Frantz et al. demonstrate how events coincide at the cell's leading edge to regulate the activity of actin-severing cofilin.
Cofilin promotes the formation of actin filaments at the front of motile cells by binding to existing filaments and cutting them, creating barbed ends for new filament nucleation. Cofilin activation requires Ser3 dephosphorylation; however, this alone is not sufficient. Additional mechanisms—including deprotonation of His133 (by increasing cellular pH), and release from membrane phospholipid, PI(4,5)P2—might also be necessary. Cofilin presumably acts as a “coincidence detector” for these signals, explains author Diane Barber.
The question was, how do these individual regulatory events combine. Increased pH by H+ efflux had been suggested for the His133 deprotonation, and the authors now confirm that, in response to migratory cues, H+ efflux by the mammalian Na-H exchanger (NHE1) was required for increasing actin barbed end formation by cofilin. As for PI(4,5)P2 release, the authors found that His133 deprotonation in fact decreased cofilin binding to the phospholipid. Thus, these two regulatory steps are related.
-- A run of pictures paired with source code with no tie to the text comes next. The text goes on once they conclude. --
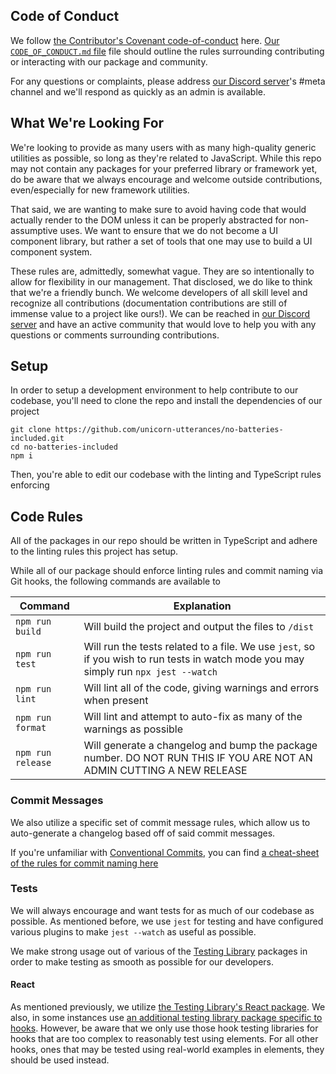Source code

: ## Code of Conduct

We follow [the Contributor's Covenant code-of-conduct](http://contributor-covenant.org/) here.
[Our `CODE_OF_CONDUCT.md` file](./CODE_OF_CONDUCT.md) file should outline the rules
surrounding contributing or interacting with our package and community.

For any questions or complaints, please address [our Discord server](https://discord.gg/FMcvc6T)'s #meta channel and we'll respond as quickly as an admin is available.

## What We're Looking For

We're looking to provide as many users with as many high-quality generic utilities as possible, so long as they're related to JavaScript. While this repo
may not contain any packages for your preferred library or framework yet, do be aware that we always encourage and welcome outside contributions,
even/especially for new framework utilities.

That said, we are wanting to make sure to avoid having code that would actually render to the DOM unless it can be properly abstracted for non-assumptive uses.
We want to ensure that we do not become a UI component library, but rather a set of tools that one may use to build a UI component system.

These rules are, admittedly, somewhat vague. They are so intentionally to allow for flexibility in our management.
That disclosed, we do like to think that we're a friendly bunch. We welcome developers of all skill level and recognize all contributions
(documentation contributions are still of immense value to a project like ours!). We can be reached in [our Discord server](https://discord.gg/FMcvc6T)
and have an active community that would love to help you with any questions or comments surrounding contributions.

## Setup

In order to setup a development environment to help contribute to our codebase, you'll need to clone the repo and install the dependencies of our project
```
git clone https://github.com/unicorn-utterances/no-batteries-included.git
cd no-batteries-included
npm i
```

Then, you're able to edit our codebase with the linting and TypeScript rules enforcing

## Code Rules

All of the packages in our repo should be written in TypeScript and adhere to the linting rules this project has setup.

While all of our package should enforce linting rules and commit naming via Git hooks, the following commands are available to

| Command          | Explanation                                                  |
| ---------------- | ------------------------------------------------------------ |
| `npm run build`  | Will build the project and output the files to `/dist`       |
| `npm run test` | Will run the tests related to a file. We use `jest`, so if you wish to run tests in watch mode you may simply run `npx jest --watch` |
| `npm run lint`   | Will lint all of the code, giving warnings and errors when present |
| `npm run format` | Will lint and attempt to auto-fix as many of the warnings as possible |
|`npm run release`|Will generate a changelog and bump the package number. DO NOT RUN THIS IF YOU ARE NOT AN ADMIN CUTTING A NEW RELEASE|

### Commit Messages

We also utilize a specific set of commit message rules, which allow us to auto-generate a changelog based off of said commit messages.

If you're unfamiliar with [Conventional Commits](https://www.conventionalcommits.org/en/v1.0.0/), you can find [a cheat-sheet of the rules for commit naming here](https://www.cheatography.com/albelop/cheat-sheets/conventional-commits/)

### Tests

We will always encourage and want tests for as much of our codebase as possible. As mentioned before, we use `jest` for testing
and have configured various plugins to make `jest --watch` as useful as possible.

We make strong usage out of various of the [Testing Library](https://testing-library.com/) packages in order to make testing as smooth as possible for our developers.

#### React

As mentioned previously, we utilize [the Testing Library's React package](https://testing-library.com/docs/react-testing-library/intro).
We also, in some instances use [an additional testing library package specific to hooks](https://github.com/testing-library/react-hooks-testing-library).
However, be aware that we only use those hook testing libraries for hooks that are too complex to reasonably test using elements.
For all other hooks, ones that may be tested using real-world examples in elements, they should be used instead.
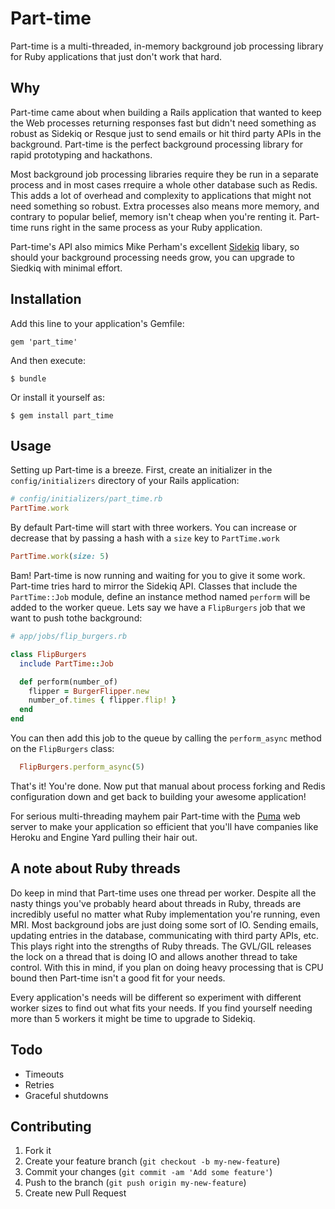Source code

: # Part-time

Part-time is a multi-threaded, in-memory background job processing library for
Ruby applications that just don't work that hard. 

## Why

Part-time came about when building a Rails application that wanted to keep the
Web processes returning responses fast but didn't need something as robust as
Sidekiq or Resque just to send emails or hit third party APIs in the
background. Part-time is the perfect background processing library for rapid
prototyping and hackathons.

Most background job processing libraries require they be run in a separate
process and in most cases rrequire a whole other database such as Redis. This
adds a lot of overhead and complexity to applications that might not need
something so robust. Extra processes also means more memory, and contrary to
popular belief, memory isn't cheap when you're renting it. Part-time runs right
in the same process as your Ruby application.

Part-time's API also mimics Mike Perham's excellent
[Sidekiq](https://github.com/mperham/sidekiq) libary, so should your background
processing needs grow, you can upgrade to Siedkiq with minimal effort.

## Installation

Add this line to your application's Gemfile:

    gem 'part_time'

And then execute:

    $ bundle

Or install it yourself as:

    $ gem install part_time

## Usage

Setting up Part-time is a breeze. First, create an initializer in the
`config/initializers` directory of your Rails application:

```ruby
# config/initializers/part_time.rb
PartTime.work
```

By default Part-time will start with three workers. You can increase or
decrease that by passing a hash with a `size` key to `PartTime.work`

```ruby
PartTime.work(size: 5)
```

Bam! Part-time is now running and waiting for you to give it some work.
Part-time tries hard to mirror the Sidekiq API. Classes that include the
`PartTime::Job` module, define an instance method named `perform` will be added
to the worker queue. Lets say we have a `FlipBurgers` job that we want to push
tothe background:

```ruby
# app/jobs/flip_burgers.rb

class FlipBurgers
  include PartTime::Job

  def perform(number_of)
    flipper = BurgerFlipper.new
    number_of.times { flipper.flip! }
  end
end
```

You can then add this job to the queue by calling the `perform_async` method on
the `FlipBurgers` class:

```ruby
  FlipBurgers.perform_async(5)
```

That's it! You're done. Now put that manual about process forking and Redis
configuration down and get back to building your awesome application!

For serious multi-threading mayhem pair Part-time with the
[Puma](https://github.com/puma/puma) web server to make your application so
efficient that you'll have companies like Heroku and Engine Yard pulling their
hair out.

## A note about Ruby threads

Do keep in mind that Part-time uses one thread per worker. Despite all the
nasty things you've probably heard about threads in Ruby, threads are
incredibly useful no matter what Ruby implementation you're running, even MRI.
Most background jobs are just doing some sort of IO. Sending emails, updating
entries in the database, communicating with third party APIs, etc. This plays
right into the strengths of Ruby threads. The GVL/GIL releases the lock on a
thread that is doing IO and allows another thread to take control. With this in
mind, if you plan on doing heavy processing that is CPU bound then Part-time
isn't a good fit for your needs. 

Every application's needs will be different so experiment with different worker
sizes to find out what fits your needs. If you find yourself needing more than
5 workers it might be time to upgrade to Sidekiq. 

## Todo

* Timeouts
* Retries
* Graceful shutdowns

## Contributing

1. Fork it
2. Create your feature branch (`git checkout -b my-new-feature`)
3. Commit your changes (`git commit -am 'Add some feature'`)
4. Push to the branch (`git push origin my-new-feature`)
5. Create new Pull Request
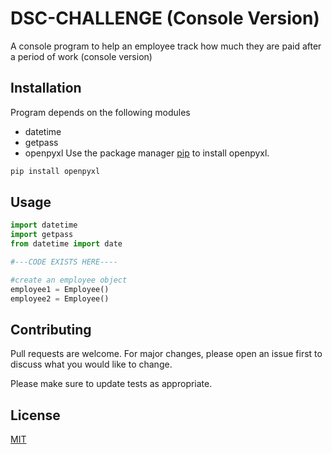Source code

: # DSC-CHALLENGE (Console Version)

A console program to help an employee track how much they are paid after a period of work (console version)

## Installation
Program depends on the following modules
- datetime
- getpass
- openpyxl
Use the package manager [pip](https://pip.pypa.io/en/stable/) to install openpyxl.

```bash
pip install openpyxl
```

## Usage

```python
import datetime
import getpass
from datetime import date

#---CODE EXISTS HERE----

#create an employee object
employee1 = Employee()
employee2 = Employee()
```

## Contributing
Pull requests are welcome. For major changes, please open an issue first to discuss what you would like to change.

Please make sure to update tests as appropriate.

## License
[MIT](https://choosealicense.com/licenses/mit/)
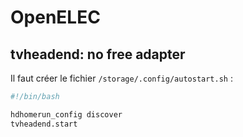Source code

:OpenELEC
========

tvheadend: no free adapter
--------------------------

Il faut créer le fichier `/storage/.config/autostart.sh` :

```bash
#!/bin/bash

hdhomerun_config discover
tvheadend.start
```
The authors went on to determine how events combine at the structural level. Using computational modeling, NMR, and site-directed mutagenesis, they showed that dephosphorylation of Ser3 unblocked an amino-terminal actin-binding site on cofilin. Whereas at the other end of the protein, the decreased binding of PI(4,5)P2, after His133 deprotonation, freed up a second actin-binding site.
pH-dependent binding of membrane phospholipids is a growing phenomenon in protein biology, suggested to be a negative regulatory mechanism in some instances—as now shown for cofilin. It may be particularly relevant at the cell's leading edge where actin regulators can be kept close at hand, but remain inactive until needed.